For us, the really exciting part is enabling this functionality in CitusDB. We think having the ability to run SQL on distributed data, without having to do any data loads, provides substantial value. In the following, we describe examples where we run queries on distributed flat files and MongoDB. Through writing different foreign data wrappers, other data formats can be processed as well.

File Foreign Data Wrapper

One example foreign data wrapper that comes with PostgreSQL's contrib package is file_fdw. This wrapper handles flat files with tabular data, and several good tutorials for using it with PostgreSQL already exist.

CitusDB extends on this functionality by creating a foreign table for each flat file, and distributing SQL queries across these foreign tables. The CitusDB master node can efficiently parallelize filters, groupings, sorts, limits, aggregations, most table joins, and certain subselects.

To demonstrate this with an example, we describe a setup that uses customer reviews data files from Amazon. We start by showing commands to install the foreign data wrapper package on the local node for 64-bit Fedora or Ubuntu systems. If you'd like to run foreign data wrappers on a multiple node cluster, you'll need to repeat these installation steps on all the nodes.

localhost# wget http://packages.citusdata.com/contrib/citusdb-contrib-3.0.0-1.x86_64.rpm
localhost# sudo rpm --install citusdb-contrib-3.0.0-1.x86_64.rpm

OR

localhost# wget http://packages.citusdata.com/contrib/citusdb-contrib-3.0.0-1.amd64.deb
localhost# sudo dpkg --install citusdb-contrib-3.0.0-1.amd64.deb

Then, you need to download customer reviews data for years 1998 and 1999. These data include 1.75M customer reviews, and more data from subsequent years (2000 to 2004) are also available.

localhost# wget http://examples.citusdata.com/customer_reviews_1998.csv.gz
localhost# wget http://examples.citusdata.com/customer_reviews_1999.csv.gz

localhost# gzip -d customer_reviews_1998.csv.gz
localhost# gzip -d customer_reviews_1999.csv.gz

Now, we need to create an extension and server for foreign files, and then create a distributed foreign table associated with the file server. Note that you need to connect to the master database to issue these commands.
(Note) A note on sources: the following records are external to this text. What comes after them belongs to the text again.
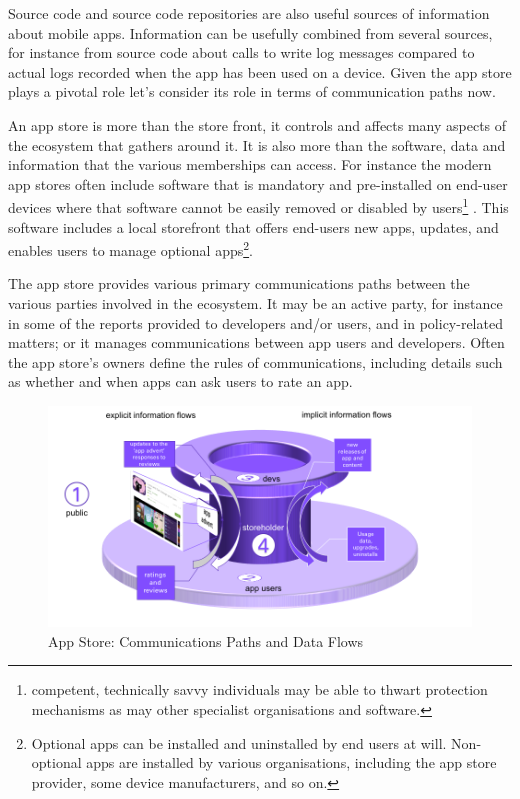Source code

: Source code and source code repositories are also useful sources of information about mobile apps. Information can be usefully combined from several sources, for instance from source code about calls to write log messages compared to actual logs recorded when the app has been used on a device. Given the app store plays a pivotal role let's consider its role in terms of communication paths now. 

An app store is more than the store front, it controls and affects many aspects of the ecosystem that gathers around it. It is also more than the software, data and information that the various memberships can access. For instance the modern app stores often include software that is mandatory and pre-installed on end-user devices where that software cannot be easily removed or disabled by users\footnote{competent, technically savvy individuals may be able to thwart protection mechanisms as may other specialist organisations and software.} . This software includes a local storefront that offers end-users new apps, updates, and enables users to manage optional apps\footnote{Optional apps can be installed and uninstalled by end users at will. Non-optional apps are installed by various organisations, including the app store provider, some device manufacturers, and so on.}.

The app store provides various primary communications paths between the various parties involved in the ecosystem. It may be an active party, for instance in some of the reports provided to developers and/or users, and in policy-related matters; or it manages communications between app users and developers. Often the app store's owners define the rules of communications, including details such as whether and when apps can ask users to rate an app.

\begin{figure}[htbp!]
    \centering
    \includegraphics[width=17cm]{images/app-store-data-flows-3d.png}
    \caption{App Store: Communications Paths and Data Flows}
    \label{fig:app-store-data-flows}
\end{figure}


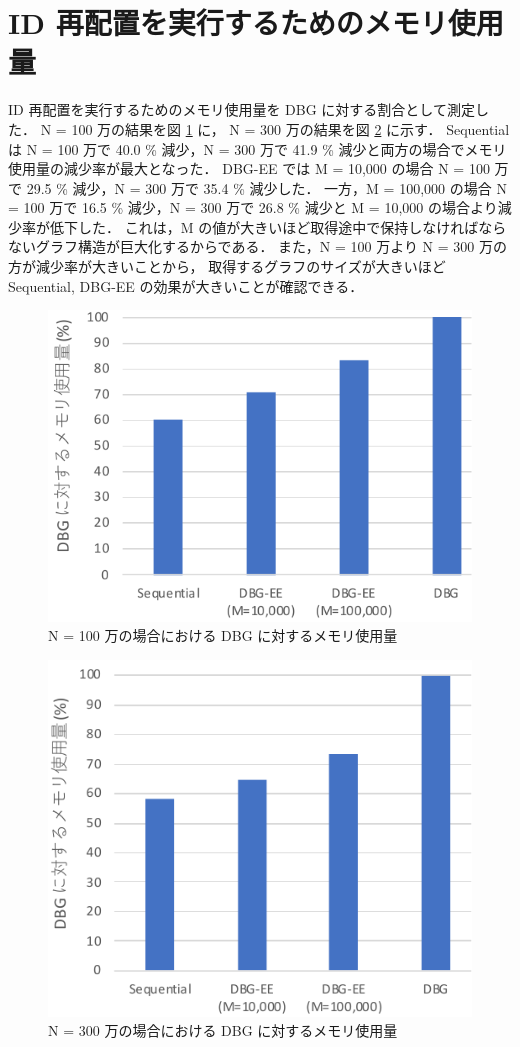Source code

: \section{ID 再配置を実行するためのメモリ使用量}
ID 再配置を実行するためのメモリ使用量を DBG に対する割合として測定した．
N = 100 万の結果を図 \ref{memory_usage_1000000} に，
N = 300 万の結果を図 \ref{memory_usage_3000000} に示す． 
Sequential は N = 100 万で 40.0 \% 減少，N = 300 万で 41.9 \% 減少と両方の場合でメモリ使用量の減少率が最大となった．
DBG-EE では M = 10,000 の場合 N = 100 万で 29.5 \% 減少，N = 300 万で 35.4 \% 減少した．
一方，M = 100,000 の場合 N = 100 万で 16.5 \% 減少，N = 300 万で 26.8 \% 減少と M = 10,000 の場合より減少率が低下した．
これは，M の値が大きいほど取得途中で保持しなければならないグラフ構造が巨大化するからである．
また，N = 100 万より N = 300 万の方が減少率が大きいことから，
取得するグラフのサイズが大きいほど Sequential, DBG-EE の効果が大きいことが確認できる．
\begin{figure}[t]
  \centering
  \includegraphics[width=0.8\linewidth]{./figure/memory_usage_10000.pdf}
  \caption{N = 100 万の場合における DBG に対するメモリ使用量}
  \label{memory_usage_1000000}
\end{figure}

\begin{figure}[t]
  \centering
  \includegraphics[width=0.8\linewidth]{./figure/memory_usage_3000000.pdf}
  \caption{N = 300 万の場合における DBG に対するメモリ使用量}
  \label{memory_usage_3000000}
\end{figure}

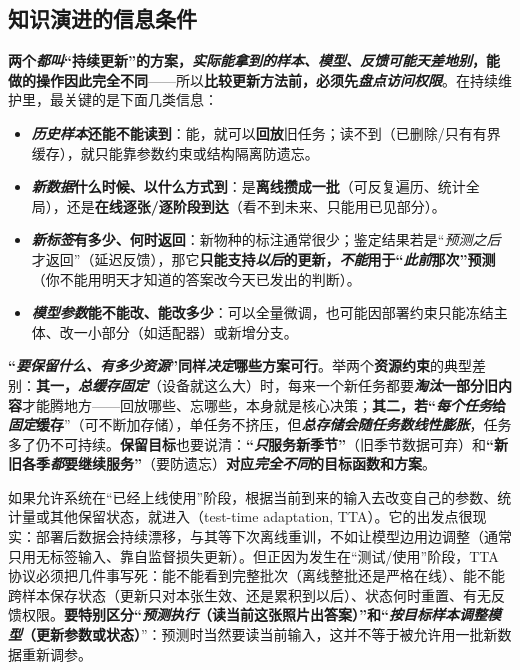 \subsection{知识演进的信息条件}
\label{sec:ket-overview-information}

\textbf{两个\emph{都叫}“持续更新”的方案，\emph{实际能拿到的样本、模型、反馈可能\emph{天差地别}}，能做的操作因此完全不同}——所以\textbf{比较更新方法前，必须先\emph{盘点访问权限}}。在持续维护里，最关键的是下面几类信息：
\begin{itemize}\item \textbf{\emph{历史样本}还能不能读到}：能，就可以\textbf{回放}旧任务；读不到（已删除/只有有界缓存），就只能靠参数约束或结构隔离防遗忘。\item \textbf{\emph{新数据}什么时候、以什么方式到}：是\textbf{离线攒成一批}（可反复遍历、统计全局），还是\textbf{在线逐张/逐阶段到达}（看不到未来、只能用已见部分）。\item \textbf{\emph{新标签}有多少、何时返回}：新物种的标注通常很少；鉴定结果若是“\emph{预测之后}才返回”（延迟反馈），那它\textbf{只能支持\emph{以后}的更新，\emph{不能}用于“\emph{此前}那次”预测}（你不能用明天才知道的答案改今天已发出的判断）。\item \textbf{\emph{模型参数}能不能改、能改多少}：可以全量微调，也可能因部署约束只能冻结主体、改一小部分（如适配器）或新增分支。\end{itemize}

\textbf{“\emph{要保留什么、有多少资源}”同样\emph{决定}哪些方案可行}。举两个\textbf{资源约束}的典型差别：\textbf{其一，\emph{总缓存固定}}（设备就这么大）时，每来一个新任务都要\textbf{\emph{淘汰}一部分旧内容}才能腾地方——回放哪些、忘哪些，本身就是核心决策；\textbf{其二，若“\emph{每个任务}给\emph{固定}缓存}”（可不断加存储），单任务不挤压，但\textbf{\emph{总存储会随任务数\emph{线性膨胀}}}，任务多了仍不可持续。\textbf{保留目标}也要说清：\textbf{“\emph{只}服务新季节”}（旧季节数据可弃）和\textbf{“新旧各季\emph{都}要继续服务”}（要防遗忘）\textbf{对应\emph{完全不同}的目标函数和方案}。

如果允许系统在“已经上线使用”阶段，根据当前到来的输入去改变自己的参数、统计量或其他保留状态，就进入（test-time adaptation, TTA）。它的出发点很现实：部署后数据会持续漂移，与其等下次离线重训，不如让模型边用边调整（通常只用无标签输入、靠自监督损失更新）。但正因为发生在“测试/使用”阶段，TTA 协议必须把几件事写死：能不能看到完整批次（离线整批还是严格在线）、能不能跨样本保存状态（更新只对本张生效、还是累积到以后）、状态何时重置、有无反馈权限。\textbf{要特别区分“\emph{预测执行}（读当前这张照片出答案）”和“\emph{按目标样本调整模型}（更新参数或状态）}”：预测时当然要读当前输入，这并不等于被允许用一批新数据重新调参。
localhost# /opt/citusdb/3.0/bin/psql -h localhost -p 5432 -d postgres

postgres# CREATE EXTENSION file_fdw;
postgres# CREATE SERVER file_server FOREIGN DATA WRAPPER file_fdw;

postgres# CREATE FOREIGN TABLE customer_reviews
(
    customer_id TEXT not null,
    review_date DATE not null,
    review_rating INTEGER not null,
    review_votes INTEGER,
    review_helpful_votes INTEGER,
    product_id CHAR(10) not null,
    product_title TEXT not null,
    product_sales_rank BIGINT,
    product_group TEXT,
    product_category TEXT,
    product_subcategory TEXT,
    similar_product_ids CHAR(10)[]
)
DISTRIBUTE BY APPEND (review_date)
SERVER file_server
OPTIONS (filename '', format 'csv');

The first two commands are standard in PostgreSQL. The last command creates a new distributed foreign table, and has almost the same syntax as PostgreSQL's create foreign table command. The only difference is that the command has a distribute by append clause at the end. In this context, the append clause tells the database to extract and keep the minimum and maximum values for review_dates in each foreign file.

Now, let's "upload" our customer reviews files to the database by specifying the correct file path. In practice, the following commands simply change table related metadata on the master and the worker node. They initiate file copy operations only if the replication factor is set to more than 1.

postgres=# \STAGE customer_reviews FROM '/home/user/customer_reviews_1998.csv'
postgres=# \STAGE customer_reviews FROM '/home/user/customer_reviews_1999.csv'

Once the \stage command finishes, you are now ready to run analytic queries on these flat files. CitusDB will partition an incoming analytic query into one query per foreign file, run these queries in parallel, and merge their results.

-- Find all popular reviews made on the Dune series in the spring of 1998.

SELECT
    customer_id, review_date, review_rating, product_id, product_title
FROM
    customer_reviews
WHERE
    product_title LIKE '%Dune%' AND
    review_votes >= 10 AND
    review_date >= '1998-03-01' AND
    review_date < date '1998-03-01' + interval '3' month;

-- Do we have a correlation between a book's title's length and its review ratings?

SELECT
    width_bucket(length(product_title), 1, 50, 5) title_length_bucket,
    round(avg(review_rating), 2) AS review_average,
    count(*)
FROM
   customer_reviews
WHERE
    product_group = 'Book'
GROUP BY
    title_length_bucket
ORDER BY
    title_length_bucket;

MongoDB Foreign Data Wrapper

Foreign data wrappers can also enable SQL queries on semi-structured data. For this, the wrapper needs to establish a convention that maps semi-structured data fields into table columns in PostgreSQL. To demonstrate such an example mapping, we implemented an open source wrapper named mongo_fdw.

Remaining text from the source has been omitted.